When I learn, or write a gospel song, the message has to become a part of who I am. Or, at least who I am trying to become. Dan Williams, the Director of the Men’s Chorus at Union Baptist Church where I sing will often ask us to first read the words out loud to a new song that we are learning. Before we become distracted with learning the melody and our harmony lines, it is important to understand what we are singing. Otherwise, we’re just singing words and making musical harmony. The beauty of singing gospel music is that the messages permeate your soul. They rise to your rescue like old friends, during times of distress.
“The battle is not yours, but mine, said the Lord”
“I don’t believe he brought me this far to leave me”
“I lay awake at night, but that’s alright, Jesus will fix it after awhile.”
Many years ago, I wrote a song titled “I Like To Sing Those Gospel Songs.” A couple of the lines speak to the power of gospel music:
“There is a comfort in those songs, that still is there today
A wisdom in the words we sing, to guide us on our way
And friendships formed in harmony will last forever more
Until we’re reunited upon that golden shore”
Preparation is as much prayer as practice. We are as much in danger of forgetting what the words mean as we are to simply forgetting the words when we sing them.
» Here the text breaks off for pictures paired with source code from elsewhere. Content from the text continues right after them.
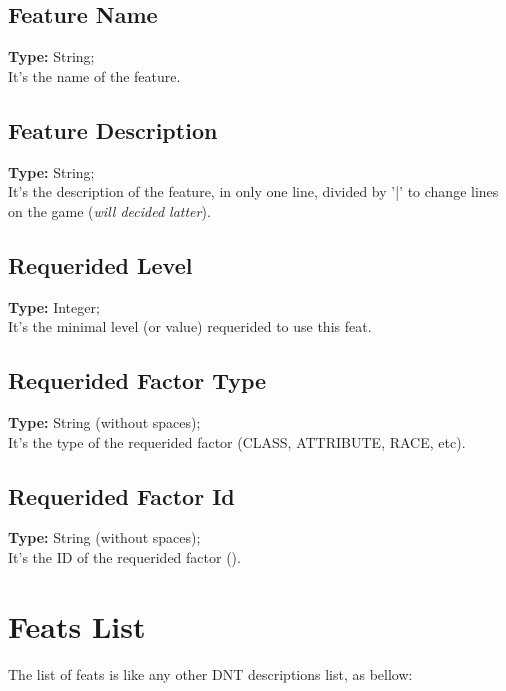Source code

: \documentclass[letterpaper,12pt]{article}
\begin{document}
\subsection{Feature Name}
{\bf Type:} String;\\
It's the name of the feature.

\subsection{Feature Description}
{\bf Type:} String;\\
It's the description of the feature, in only one line, divided by '|' to change lines on the game ({\it will decided latter}).

\subsection{Requerided Level}
{\bf Type:} Integer;\\
It's the minimal level (or value) requerided to use this feat.

\subsection{Requerided Factor Type}
{\bf Type:} String (without spaces);\\
It's the type of the requerided factor (CLASS, ATTRIBUTE, RACE, etc).

\subsection{Requerided Factor Id}
{\bf Type:} String (without spaces);\\
It's the ID of the requerided factor ().


\section{Feats List}

The list of feats is like any other DNT descriptions list, as bellow:
\end{document}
When I prepare to sing for others, I pray that I may be obedient to God’s will. Ultimately, I sing for God. No matter the setting, or who may be listening to me, everything goes out of focus for me when I reach that prayed-for state of giving myself completely to God. I can’t always do that. Too often, I am focused on the audience or congregation, or worried about remembering the words. Or, I may bring my burdens with me when I sing. I find it impossible to sing without a clear mind and spirit. That’s why, in order to truly sing gospel, I believe that you have to pray to God to release you from every human concern so that you can completely submit yourself to His will, and to sing only for His glory. When that happens, God takes over. What a beautiful, and humbling experience that is! You are no longer self-conscious. You are purely God-conscious. When that happens, the power of the words overwhelms me. When I am singing
“They led my Savior up that hill
They whipped him all night long”
I am there on Calvary, and my heart is filled with grief. I try to catch my breath so that I can continue singing. And I am all alone, with Christ. When I sing, “Without that night, tell me what would life be?” I am transported back to the nightmare I had that led me to write the song, when I dreamt that I was at the stable in Bethlehem and found it empty. When that happens I want to cry out! There is no audience, no other singers, no room. Just the anguish of seeing what my life would be without Jesus.
Sometimes the lines become so real that my heart overflows with love. When I sing with my group, The Gospel Messengers, I see that in my brother Franklin when he sings the lines “He looked beyond my faults and saw my needs” and he raises his arms in adoration to God. Tears stream down his face and I know that he is alone with Jesus. And it is all that our bass singer Joe Evans and I can do to keep singing, because we feel the presence of Christ and our hearts pour out in loving gratitude for all that he has done for us.
Yes, gospel songs are love songs. And we are all lovers of the Lord.